But God rebuked them: "Is anything too hard for the Lord?" (18:14). And so Abraham made another counter-intuitive and subversive choice; he believed that God had the power to perform what He had promised. He trusted that God is a God who "gives life to the dead and calls things that are not as though they were" (Romans 4:17, 21). Abraham moved beyond his fear of powerlessness to faith that God could, quite literally, make something out of nothing. After several false starts that included repeatedly lying about his wife, and bearing children by his slave Hagar, Isaac, the son of promise, was born. 

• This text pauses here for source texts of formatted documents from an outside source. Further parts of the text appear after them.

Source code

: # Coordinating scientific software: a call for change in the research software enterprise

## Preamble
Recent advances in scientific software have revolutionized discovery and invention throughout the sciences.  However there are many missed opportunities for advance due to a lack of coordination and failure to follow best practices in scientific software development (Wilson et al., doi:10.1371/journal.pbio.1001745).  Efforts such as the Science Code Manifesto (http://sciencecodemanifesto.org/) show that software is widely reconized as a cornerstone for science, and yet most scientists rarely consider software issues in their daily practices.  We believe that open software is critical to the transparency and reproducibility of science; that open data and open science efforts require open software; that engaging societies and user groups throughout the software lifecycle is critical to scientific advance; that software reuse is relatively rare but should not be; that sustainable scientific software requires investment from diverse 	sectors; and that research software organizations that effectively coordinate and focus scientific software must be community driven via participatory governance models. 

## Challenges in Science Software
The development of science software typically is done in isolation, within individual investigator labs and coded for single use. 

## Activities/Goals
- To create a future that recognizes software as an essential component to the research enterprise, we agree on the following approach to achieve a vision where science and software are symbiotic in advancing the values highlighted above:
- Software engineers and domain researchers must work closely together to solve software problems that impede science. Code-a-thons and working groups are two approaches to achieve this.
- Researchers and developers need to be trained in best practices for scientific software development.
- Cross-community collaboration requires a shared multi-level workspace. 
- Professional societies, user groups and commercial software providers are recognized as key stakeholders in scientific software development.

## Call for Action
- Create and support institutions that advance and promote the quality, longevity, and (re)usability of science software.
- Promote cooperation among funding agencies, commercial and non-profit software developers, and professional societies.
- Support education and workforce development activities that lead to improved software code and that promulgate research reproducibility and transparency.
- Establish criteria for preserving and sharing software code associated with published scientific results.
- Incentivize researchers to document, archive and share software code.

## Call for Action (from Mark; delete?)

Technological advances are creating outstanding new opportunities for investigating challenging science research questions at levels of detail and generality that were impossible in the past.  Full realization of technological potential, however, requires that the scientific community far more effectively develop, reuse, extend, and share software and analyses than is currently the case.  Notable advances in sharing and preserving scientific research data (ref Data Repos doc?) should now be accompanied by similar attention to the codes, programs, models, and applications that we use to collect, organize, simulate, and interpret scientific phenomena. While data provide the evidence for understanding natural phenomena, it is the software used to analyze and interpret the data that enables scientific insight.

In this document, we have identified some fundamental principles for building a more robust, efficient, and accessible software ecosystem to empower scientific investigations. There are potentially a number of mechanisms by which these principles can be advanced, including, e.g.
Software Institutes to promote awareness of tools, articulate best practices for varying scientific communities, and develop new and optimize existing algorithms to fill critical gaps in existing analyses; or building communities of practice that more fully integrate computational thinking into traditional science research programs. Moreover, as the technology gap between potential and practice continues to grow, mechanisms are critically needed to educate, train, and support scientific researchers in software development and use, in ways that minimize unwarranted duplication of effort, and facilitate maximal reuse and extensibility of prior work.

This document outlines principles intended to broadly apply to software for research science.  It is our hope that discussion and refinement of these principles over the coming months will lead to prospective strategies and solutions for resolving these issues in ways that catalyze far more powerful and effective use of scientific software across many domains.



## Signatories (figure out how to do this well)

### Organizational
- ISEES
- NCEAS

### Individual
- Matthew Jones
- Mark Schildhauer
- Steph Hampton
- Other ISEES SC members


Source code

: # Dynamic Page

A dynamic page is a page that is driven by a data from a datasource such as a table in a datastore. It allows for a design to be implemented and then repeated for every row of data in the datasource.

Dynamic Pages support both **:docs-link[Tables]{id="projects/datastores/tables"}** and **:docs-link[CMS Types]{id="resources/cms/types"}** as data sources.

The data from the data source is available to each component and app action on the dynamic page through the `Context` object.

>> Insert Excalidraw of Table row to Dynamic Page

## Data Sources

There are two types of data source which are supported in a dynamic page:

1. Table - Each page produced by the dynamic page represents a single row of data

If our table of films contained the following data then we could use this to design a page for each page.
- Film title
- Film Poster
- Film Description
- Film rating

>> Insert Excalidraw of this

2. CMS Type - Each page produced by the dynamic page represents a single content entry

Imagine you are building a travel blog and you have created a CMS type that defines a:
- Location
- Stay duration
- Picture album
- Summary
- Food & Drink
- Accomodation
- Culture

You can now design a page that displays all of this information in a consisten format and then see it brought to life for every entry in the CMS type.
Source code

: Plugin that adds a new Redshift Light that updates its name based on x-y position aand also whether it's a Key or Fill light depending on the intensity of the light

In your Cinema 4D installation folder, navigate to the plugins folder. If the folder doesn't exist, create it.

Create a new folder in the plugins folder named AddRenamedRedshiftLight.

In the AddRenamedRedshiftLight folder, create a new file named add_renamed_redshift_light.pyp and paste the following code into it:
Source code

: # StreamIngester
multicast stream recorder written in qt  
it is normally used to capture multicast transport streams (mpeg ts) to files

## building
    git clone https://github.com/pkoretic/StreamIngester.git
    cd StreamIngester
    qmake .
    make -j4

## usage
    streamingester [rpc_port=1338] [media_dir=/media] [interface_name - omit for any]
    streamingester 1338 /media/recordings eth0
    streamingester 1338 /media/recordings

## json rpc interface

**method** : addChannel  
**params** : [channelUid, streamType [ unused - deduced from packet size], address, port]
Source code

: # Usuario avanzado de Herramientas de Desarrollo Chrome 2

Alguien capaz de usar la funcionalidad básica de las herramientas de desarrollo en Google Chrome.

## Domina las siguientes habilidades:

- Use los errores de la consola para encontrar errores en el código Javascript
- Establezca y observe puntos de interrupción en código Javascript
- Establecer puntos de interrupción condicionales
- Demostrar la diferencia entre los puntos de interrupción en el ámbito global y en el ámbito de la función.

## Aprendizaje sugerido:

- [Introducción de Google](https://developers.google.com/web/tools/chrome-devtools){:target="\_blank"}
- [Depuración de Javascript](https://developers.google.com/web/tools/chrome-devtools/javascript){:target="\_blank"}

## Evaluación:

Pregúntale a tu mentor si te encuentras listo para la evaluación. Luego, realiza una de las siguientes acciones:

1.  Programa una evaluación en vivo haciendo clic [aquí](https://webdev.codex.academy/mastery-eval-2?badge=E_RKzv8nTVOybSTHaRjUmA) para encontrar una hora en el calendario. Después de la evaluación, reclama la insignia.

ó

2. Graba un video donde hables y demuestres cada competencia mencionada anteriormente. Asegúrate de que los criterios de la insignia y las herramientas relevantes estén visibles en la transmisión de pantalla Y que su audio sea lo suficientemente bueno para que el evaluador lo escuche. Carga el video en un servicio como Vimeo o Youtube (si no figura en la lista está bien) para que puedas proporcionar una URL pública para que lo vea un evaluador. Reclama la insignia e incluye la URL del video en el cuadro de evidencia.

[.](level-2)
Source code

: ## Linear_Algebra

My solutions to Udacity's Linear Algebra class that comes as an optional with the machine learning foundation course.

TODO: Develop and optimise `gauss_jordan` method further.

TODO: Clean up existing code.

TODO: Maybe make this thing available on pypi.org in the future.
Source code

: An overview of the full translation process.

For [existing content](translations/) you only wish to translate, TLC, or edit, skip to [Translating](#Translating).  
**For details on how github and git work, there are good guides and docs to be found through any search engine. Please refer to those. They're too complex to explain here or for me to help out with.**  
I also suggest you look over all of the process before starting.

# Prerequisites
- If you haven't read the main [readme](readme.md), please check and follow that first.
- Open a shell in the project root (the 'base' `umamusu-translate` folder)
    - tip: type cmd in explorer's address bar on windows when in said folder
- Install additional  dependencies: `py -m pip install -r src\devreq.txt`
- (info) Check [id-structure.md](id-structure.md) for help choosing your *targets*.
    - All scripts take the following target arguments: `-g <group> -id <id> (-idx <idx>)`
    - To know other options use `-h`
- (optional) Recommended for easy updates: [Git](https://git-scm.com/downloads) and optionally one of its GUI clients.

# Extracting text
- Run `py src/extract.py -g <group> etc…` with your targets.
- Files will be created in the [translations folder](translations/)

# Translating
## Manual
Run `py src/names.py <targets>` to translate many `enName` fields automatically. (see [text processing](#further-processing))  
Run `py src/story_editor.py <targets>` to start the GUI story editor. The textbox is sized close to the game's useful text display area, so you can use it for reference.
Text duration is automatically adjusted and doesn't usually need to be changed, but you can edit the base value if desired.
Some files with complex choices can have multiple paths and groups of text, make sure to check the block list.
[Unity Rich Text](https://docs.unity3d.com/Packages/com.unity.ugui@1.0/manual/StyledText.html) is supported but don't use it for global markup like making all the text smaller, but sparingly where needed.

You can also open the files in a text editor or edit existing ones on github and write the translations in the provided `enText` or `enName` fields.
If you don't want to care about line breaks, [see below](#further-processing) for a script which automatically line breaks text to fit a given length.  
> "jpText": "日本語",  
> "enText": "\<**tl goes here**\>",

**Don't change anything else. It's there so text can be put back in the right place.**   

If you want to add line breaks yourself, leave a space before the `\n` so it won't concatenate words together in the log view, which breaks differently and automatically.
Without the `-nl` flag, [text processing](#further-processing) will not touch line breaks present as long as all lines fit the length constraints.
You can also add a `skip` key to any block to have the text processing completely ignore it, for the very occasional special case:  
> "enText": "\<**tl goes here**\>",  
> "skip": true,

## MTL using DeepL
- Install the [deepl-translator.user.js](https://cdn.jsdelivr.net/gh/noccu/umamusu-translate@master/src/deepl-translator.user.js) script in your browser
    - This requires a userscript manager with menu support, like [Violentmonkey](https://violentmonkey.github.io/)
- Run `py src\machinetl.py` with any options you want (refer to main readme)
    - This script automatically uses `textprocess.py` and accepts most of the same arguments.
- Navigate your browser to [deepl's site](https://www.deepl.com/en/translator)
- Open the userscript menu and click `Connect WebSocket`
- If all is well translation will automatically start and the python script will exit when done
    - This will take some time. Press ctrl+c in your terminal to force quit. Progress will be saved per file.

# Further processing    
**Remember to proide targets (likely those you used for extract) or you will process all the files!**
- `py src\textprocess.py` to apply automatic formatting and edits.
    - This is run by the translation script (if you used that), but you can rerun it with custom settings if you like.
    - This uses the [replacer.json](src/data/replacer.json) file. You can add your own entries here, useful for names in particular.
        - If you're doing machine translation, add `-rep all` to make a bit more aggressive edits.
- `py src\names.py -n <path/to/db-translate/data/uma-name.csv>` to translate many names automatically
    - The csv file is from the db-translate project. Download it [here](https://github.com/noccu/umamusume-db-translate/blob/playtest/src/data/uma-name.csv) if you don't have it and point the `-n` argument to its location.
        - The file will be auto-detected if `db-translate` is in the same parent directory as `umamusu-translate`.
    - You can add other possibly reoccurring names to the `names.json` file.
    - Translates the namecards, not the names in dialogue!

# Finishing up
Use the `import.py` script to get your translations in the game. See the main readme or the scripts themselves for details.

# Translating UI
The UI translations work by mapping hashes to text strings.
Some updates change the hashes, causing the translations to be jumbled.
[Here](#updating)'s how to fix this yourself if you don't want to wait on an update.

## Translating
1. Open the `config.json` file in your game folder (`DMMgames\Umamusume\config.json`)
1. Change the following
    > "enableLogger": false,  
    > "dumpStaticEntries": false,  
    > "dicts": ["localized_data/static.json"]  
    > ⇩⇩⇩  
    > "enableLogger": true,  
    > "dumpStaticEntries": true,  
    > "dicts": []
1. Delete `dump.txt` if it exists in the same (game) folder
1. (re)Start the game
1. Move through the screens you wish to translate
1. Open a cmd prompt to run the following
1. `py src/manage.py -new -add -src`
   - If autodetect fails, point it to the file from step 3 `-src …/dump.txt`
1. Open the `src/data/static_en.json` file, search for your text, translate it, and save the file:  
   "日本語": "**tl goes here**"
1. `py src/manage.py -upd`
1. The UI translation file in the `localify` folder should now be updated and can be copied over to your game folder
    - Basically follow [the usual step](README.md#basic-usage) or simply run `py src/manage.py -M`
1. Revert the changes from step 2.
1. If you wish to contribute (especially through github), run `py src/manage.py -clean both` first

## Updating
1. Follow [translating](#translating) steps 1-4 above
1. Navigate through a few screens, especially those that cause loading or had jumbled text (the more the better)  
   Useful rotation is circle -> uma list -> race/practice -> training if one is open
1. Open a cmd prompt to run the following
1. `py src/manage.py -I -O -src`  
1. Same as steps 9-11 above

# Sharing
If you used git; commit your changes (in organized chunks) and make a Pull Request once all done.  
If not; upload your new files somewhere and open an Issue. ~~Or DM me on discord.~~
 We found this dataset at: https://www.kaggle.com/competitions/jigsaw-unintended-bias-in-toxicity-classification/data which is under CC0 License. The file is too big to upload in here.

When God called him, Abraham subverted conventional wisdom and moved beyond understandable human fears — ignorance, inclusion, and impotence. Instead of lamenting his ignorance and the loss of control, he embarked upon a journey into the unknown. Instead of fearing inclusion of the strange and the outsider, he gave himself to God's promise of a universal blessing for the whole earth. In the face of his profound impotence, he believed that God could do the impossible. In doing so, Abraham became "the father of us all."

Weekly Prayer

Mary Oliver (1935–2019)

The Journey

One day you finally knew
what you had to do, and began,
though the voices around you
kept shouting their bad advice —
though the whole house
began to tremble
and you felt the old tug
at your ankles.
"Mend my life!"
each voice cried.
But you didn't stop.
You knew what you had to do,
though the wind pried
with its stiff fingers
at the very foundations,
though their melancholy
was terrible.
It was already late
enough, and a wild night,
and the road full of fallen
branches and stones.
But little by little,
as you left their voices behind,
the stars began to burn
through the sheets of clouds,
and there was a new voice
which you slowly
recognized as your own,
that kept you company
as you strode deeper and deeper
into the world,
determined to do
the only thing you could do —
determined to save
the only life you could save.

From Mary Oliver, Dream Work, 1994.

Mary Oliver's numerous awards include the National Book Award and the Pulitzer Prize. With over thirty books to her credit, The New York Times described her as "far and away, this country's [America's] best-selling poet" (Wikipedia).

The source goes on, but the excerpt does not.